YOUR TASK.
From the entries that follow, reproduce exactly and only the lines from the line with "백성을 놓지 아니하리니" to the line with "그를 죽이려 하시는지라", endpoints included.

EXCERPTED DATA.

+--

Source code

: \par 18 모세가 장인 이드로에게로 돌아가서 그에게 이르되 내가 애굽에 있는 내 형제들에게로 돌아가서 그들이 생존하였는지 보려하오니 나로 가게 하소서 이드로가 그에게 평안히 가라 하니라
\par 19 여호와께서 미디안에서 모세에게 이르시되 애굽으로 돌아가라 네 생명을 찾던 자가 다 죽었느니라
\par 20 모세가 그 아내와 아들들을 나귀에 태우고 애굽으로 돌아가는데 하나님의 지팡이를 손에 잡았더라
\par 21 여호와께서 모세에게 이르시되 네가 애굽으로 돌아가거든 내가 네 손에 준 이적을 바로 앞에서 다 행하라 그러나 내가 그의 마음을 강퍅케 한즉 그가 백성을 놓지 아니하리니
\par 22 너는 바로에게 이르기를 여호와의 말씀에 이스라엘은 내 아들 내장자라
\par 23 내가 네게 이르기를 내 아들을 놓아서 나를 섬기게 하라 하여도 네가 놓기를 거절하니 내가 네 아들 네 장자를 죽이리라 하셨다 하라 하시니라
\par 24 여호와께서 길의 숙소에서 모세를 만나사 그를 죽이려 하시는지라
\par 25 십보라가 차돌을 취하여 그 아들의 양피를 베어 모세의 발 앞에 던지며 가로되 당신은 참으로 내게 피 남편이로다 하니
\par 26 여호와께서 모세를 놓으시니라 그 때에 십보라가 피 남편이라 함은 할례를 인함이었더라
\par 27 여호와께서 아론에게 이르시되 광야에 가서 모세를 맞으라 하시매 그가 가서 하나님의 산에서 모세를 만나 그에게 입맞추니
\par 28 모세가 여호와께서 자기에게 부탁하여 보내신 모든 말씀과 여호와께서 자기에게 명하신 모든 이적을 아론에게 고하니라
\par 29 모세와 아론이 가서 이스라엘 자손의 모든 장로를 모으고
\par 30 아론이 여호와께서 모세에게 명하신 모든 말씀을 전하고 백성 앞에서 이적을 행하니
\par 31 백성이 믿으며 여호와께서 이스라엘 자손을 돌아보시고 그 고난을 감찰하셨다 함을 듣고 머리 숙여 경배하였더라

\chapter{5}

+--

ANSWER BOX.
\par 21 여호와께서 모세에게 이르시되 네가 애굽으로 돌아가거든 내가 네 손에 준 이적을 바로 앞에서 다 행하라 그러나 내가 그의 마음을 강퍅케 한즉 그가 백성을 놓지 아니하리니
\par 22 너는 바로에게 이르기를 여호와의 말씀에 이스라엘은 내 아들 내장자라
\par 23 내가 네게 이르기를 내 아들을 놓아서 나를 섬기게 하라 하여도 네가 놓기를 거절하니 내가 네 아들 네 장자를 죽이리라 하셨다 하라 하시니라
\par 24 여호와께서 길의 숙소에서 모세를 만나사 그를 죽이려 하시는지라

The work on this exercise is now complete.